NMR coupled to pattern recognition is a powerful and robust tool for characterization and authentication of botanical extracts

Botanical extracts are commonly used in naturopathic, homeopathic and traditional medicines. They are included in the group of compounds known as nutraceuticals, which covers a wide range of vitamins, minerals, supplements, probiotics and herbal remedies. Their use is steadily increasing amidst claims that they have benefits for maintaining or restoring health and wellsup-being. Indeed, the global market for herbal remedies alone is estimated to be $83 billion1.

The purported positive effects of nutraceuticals include healing, rejuvenation, protection against chronic illness, and restoration of the structure or function of the body. However, due to the low level of regulation regarding the marketing of nutraceuticals, the majority of such claims of effectiveness have not been scientifically substantiated and the safety of taking these products is frequently unknown. In addition, historically the composition of nutraceuticals was not verified and sometimes so-called remedies comprised worthless low quality or ineffective alternatives rather than the claimed active ingredient.

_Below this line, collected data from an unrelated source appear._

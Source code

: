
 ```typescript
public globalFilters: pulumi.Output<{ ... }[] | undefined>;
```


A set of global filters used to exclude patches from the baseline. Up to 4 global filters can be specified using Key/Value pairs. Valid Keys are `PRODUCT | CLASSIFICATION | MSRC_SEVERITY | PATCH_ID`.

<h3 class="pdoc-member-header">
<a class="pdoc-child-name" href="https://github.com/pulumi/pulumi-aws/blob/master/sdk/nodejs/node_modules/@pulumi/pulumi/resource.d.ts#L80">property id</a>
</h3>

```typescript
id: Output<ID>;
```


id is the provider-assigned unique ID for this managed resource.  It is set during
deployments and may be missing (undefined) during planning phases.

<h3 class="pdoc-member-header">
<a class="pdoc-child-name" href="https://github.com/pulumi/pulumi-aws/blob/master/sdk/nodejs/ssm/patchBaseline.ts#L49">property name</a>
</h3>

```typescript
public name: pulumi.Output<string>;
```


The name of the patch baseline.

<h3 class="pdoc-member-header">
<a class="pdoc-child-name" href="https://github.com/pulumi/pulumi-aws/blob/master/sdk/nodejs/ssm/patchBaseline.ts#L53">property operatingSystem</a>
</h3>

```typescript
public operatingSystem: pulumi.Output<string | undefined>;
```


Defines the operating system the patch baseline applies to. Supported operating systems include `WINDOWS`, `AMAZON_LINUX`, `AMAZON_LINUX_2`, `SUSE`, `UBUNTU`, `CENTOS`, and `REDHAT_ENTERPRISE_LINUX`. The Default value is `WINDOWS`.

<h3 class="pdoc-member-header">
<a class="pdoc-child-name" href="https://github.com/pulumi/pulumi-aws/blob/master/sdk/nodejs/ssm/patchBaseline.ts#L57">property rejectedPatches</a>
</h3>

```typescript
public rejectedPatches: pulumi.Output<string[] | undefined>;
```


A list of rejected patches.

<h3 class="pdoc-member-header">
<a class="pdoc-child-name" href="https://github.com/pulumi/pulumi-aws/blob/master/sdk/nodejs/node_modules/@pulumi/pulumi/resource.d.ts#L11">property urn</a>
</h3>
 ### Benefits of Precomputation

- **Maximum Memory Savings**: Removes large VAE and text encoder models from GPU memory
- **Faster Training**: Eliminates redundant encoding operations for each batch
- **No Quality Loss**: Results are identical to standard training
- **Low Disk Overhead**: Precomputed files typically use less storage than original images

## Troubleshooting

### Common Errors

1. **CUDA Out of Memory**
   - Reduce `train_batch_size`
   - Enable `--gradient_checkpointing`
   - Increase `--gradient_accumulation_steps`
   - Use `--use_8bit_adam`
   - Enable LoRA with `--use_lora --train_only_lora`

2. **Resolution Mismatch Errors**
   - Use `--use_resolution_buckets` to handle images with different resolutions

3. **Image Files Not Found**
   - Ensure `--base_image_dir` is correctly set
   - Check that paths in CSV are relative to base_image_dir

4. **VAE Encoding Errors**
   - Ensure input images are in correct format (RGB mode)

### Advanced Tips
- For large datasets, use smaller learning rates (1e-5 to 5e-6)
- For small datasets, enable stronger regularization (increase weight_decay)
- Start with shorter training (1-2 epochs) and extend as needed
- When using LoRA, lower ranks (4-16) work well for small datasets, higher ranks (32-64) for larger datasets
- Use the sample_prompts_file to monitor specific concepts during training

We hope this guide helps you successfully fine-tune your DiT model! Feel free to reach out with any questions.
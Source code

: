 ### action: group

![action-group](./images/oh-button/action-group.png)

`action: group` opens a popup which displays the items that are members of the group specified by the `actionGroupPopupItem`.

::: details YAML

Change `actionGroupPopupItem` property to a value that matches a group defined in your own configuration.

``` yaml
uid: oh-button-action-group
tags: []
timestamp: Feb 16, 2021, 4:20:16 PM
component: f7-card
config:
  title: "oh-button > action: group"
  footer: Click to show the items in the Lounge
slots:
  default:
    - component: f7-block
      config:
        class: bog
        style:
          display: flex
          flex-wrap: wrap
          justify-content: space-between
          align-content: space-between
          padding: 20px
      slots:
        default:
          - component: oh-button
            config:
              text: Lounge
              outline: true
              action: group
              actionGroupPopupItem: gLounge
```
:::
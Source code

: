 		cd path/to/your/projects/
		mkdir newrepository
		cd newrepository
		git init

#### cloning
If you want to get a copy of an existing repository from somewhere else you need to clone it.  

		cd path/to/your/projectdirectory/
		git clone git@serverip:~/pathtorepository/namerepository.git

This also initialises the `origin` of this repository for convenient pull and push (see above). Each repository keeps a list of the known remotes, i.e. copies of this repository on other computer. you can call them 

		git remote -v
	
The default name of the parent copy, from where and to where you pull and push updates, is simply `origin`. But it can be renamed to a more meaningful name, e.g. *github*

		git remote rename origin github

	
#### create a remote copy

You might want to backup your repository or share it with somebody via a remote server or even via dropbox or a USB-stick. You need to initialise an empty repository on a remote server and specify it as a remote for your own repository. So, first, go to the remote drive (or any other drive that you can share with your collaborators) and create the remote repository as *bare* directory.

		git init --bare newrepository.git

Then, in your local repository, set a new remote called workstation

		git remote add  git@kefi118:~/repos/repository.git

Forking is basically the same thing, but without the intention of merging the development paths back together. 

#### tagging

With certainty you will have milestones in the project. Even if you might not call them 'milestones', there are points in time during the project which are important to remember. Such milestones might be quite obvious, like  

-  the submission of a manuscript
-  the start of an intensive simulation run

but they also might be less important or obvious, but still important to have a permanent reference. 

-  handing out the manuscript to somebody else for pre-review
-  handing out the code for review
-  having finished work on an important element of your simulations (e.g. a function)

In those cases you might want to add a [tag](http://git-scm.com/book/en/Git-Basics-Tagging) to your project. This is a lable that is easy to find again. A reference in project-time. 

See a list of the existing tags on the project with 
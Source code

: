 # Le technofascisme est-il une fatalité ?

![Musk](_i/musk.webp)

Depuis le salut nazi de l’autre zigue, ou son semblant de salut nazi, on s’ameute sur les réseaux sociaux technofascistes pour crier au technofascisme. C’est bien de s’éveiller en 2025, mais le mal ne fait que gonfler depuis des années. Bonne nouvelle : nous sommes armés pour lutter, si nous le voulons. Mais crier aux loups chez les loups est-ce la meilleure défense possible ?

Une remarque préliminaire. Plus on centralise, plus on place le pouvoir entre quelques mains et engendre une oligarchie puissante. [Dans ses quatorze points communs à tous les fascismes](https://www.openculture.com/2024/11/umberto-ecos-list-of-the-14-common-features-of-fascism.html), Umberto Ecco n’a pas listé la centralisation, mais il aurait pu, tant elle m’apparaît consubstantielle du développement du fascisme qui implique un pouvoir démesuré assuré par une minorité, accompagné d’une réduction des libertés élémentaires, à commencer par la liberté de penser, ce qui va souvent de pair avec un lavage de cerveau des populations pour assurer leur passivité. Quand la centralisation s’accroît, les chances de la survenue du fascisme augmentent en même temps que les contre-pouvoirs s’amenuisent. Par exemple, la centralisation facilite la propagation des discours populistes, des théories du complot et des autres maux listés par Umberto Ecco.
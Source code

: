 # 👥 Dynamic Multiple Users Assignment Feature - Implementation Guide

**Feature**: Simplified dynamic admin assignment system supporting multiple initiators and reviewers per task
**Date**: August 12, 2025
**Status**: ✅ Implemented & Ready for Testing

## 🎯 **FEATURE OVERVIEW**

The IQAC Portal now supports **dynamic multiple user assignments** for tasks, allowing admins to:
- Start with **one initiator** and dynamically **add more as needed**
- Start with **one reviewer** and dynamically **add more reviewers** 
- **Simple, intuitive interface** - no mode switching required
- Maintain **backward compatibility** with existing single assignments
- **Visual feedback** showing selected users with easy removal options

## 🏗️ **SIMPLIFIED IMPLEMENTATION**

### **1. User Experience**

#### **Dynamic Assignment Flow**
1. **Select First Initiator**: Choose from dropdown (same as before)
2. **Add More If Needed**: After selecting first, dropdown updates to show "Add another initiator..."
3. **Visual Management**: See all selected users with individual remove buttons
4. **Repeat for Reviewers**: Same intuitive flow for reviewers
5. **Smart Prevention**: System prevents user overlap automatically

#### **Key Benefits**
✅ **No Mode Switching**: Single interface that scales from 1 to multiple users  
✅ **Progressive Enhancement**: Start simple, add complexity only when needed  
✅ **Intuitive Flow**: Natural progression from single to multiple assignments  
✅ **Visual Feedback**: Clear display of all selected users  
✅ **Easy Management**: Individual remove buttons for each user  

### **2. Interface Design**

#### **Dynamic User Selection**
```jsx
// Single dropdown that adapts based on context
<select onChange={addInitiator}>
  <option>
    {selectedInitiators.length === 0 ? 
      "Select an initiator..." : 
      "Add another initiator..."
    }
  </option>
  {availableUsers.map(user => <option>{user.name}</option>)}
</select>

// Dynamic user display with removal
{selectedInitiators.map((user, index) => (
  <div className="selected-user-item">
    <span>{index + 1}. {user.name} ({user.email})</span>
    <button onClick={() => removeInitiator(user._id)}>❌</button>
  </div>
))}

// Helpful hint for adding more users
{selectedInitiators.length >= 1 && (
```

As regulation of nutraceuticals increases, there is demand for rapid yet reliable methodologies for analyzing the composition of complex natural products. Nuclear magnetic resonance (NMR) spectroscopy is widely used for the identification and quantification of components in natural remedies, but as the spectra are often complex it can be difficult to identify select and quantify individual peaks.

Chemical profiling, which does not require individual components of the botanical sample to be identified or quantified, can be conducted more rapidly2,3. Samples are classified by comparing the spectra with those of known compounds, called chemometric classifiers.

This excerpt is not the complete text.